Similarly, the classic V-shaped body shape also has evolutionary 'benefit'. Females of our species really dig (find attractive) the V-shaped male body shape. The reason, males with V-shaped torsos are better mates; i.e. the offspring they leave behind have a better chance of dealing with environmental and developmental infarct or insults. So doing pull-ups, push-ups, chin-ups, and abs (yes, I said abs) may actually make you appear to be a "better" mate (i.e sex) partner to the opposite sex. Not a bad outcome if you ask me. 

The V-shaped male torso is similar to the female waist-to-hip ratio, which signals similar reproductive quality such as likelihood of surviving child birth. 

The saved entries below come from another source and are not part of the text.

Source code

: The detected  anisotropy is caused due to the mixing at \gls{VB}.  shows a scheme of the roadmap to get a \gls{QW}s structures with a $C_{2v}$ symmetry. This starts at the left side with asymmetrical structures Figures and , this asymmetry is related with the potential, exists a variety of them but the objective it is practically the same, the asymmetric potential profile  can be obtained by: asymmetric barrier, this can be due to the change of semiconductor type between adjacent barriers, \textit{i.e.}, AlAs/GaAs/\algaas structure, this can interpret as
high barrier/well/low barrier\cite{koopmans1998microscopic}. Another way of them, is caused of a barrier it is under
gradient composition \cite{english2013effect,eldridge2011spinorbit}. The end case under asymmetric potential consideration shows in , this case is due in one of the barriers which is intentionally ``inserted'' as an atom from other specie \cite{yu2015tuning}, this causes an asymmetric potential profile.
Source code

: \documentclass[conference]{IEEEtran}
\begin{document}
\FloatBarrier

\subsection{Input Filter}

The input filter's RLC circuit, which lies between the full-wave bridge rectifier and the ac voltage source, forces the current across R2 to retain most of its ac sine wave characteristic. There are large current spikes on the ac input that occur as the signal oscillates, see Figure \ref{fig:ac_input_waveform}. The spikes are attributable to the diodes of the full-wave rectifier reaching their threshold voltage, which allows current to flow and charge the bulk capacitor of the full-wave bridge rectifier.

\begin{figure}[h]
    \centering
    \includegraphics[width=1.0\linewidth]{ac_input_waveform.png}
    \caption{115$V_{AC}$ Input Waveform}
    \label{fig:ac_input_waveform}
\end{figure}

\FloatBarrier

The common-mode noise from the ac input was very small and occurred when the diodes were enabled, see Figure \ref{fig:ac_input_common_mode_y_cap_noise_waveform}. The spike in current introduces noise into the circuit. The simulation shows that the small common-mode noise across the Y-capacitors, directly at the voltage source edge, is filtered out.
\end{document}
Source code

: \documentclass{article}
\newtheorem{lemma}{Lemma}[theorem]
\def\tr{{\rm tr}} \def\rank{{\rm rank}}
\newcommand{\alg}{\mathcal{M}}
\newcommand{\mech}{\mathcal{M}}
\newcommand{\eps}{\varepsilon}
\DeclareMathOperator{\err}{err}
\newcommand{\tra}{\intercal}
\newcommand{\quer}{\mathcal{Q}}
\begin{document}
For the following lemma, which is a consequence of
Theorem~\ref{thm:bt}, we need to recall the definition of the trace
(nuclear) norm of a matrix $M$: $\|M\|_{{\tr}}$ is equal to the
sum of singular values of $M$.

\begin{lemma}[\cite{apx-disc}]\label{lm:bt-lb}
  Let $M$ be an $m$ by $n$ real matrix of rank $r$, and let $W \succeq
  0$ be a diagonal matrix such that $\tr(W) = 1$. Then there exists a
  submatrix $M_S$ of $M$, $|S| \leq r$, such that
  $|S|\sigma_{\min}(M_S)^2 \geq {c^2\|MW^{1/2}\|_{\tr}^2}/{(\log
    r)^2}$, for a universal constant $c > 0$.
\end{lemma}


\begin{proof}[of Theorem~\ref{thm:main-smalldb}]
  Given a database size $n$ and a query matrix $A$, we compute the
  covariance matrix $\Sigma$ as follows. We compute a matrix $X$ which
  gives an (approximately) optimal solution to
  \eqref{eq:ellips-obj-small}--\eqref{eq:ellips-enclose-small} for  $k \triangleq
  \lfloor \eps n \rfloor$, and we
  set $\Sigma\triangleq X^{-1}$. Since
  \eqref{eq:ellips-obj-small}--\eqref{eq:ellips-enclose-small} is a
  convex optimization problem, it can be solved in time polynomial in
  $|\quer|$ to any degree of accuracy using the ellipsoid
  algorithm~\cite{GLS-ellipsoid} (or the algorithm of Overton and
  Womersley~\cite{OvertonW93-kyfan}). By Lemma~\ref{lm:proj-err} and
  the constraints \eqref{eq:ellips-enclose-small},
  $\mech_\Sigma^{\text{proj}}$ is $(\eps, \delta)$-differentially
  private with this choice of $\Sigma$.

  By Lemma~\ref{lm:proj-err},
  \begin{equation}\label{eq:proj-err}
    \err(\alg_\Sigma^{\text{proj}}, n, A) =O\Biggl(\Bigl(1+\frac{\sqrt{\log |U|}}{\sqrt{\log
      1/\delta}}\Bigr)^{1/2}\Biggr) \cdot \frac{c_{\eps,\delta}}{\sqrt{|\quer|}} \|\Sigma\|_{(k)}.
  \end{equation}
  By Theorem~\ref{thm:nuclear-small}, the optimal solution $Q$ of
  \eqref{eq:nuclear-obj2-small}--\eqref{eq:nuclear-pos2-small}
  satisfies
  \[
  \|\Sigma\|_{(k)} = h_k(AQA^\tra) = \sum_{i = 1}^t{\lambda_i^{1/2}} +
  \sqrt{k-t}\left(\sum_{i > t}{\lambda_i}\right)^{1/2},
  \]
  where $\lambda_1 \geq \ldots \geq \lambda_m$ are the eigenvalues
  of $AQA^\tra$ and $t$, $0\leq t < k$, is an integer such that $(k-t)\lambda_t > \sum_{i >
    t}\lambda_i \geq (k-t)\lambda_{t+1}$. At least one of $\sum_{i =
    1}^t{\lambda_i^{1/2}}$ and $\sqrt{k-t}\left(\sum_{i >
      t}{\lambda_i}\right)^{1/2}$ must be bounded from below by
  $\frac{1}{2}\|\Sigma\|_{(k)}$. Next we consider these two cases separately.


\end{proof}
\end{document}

At the end of the day, Dan Giles got me thinking about strength training in a new way. His blog is focused on wilderness survival training. Imagine being chased in the wild by does curling allow you to climb the tree to escape to your safety or does your ability to do repeated one-arm pull-ups from branch to branch? I am going to rest my wilderness survival bet in the latter. So hence forth, I will track my training about body weight training in an effort to 1) communicate my progress and 2) think about the broader evolutionary and survival benefits of such training.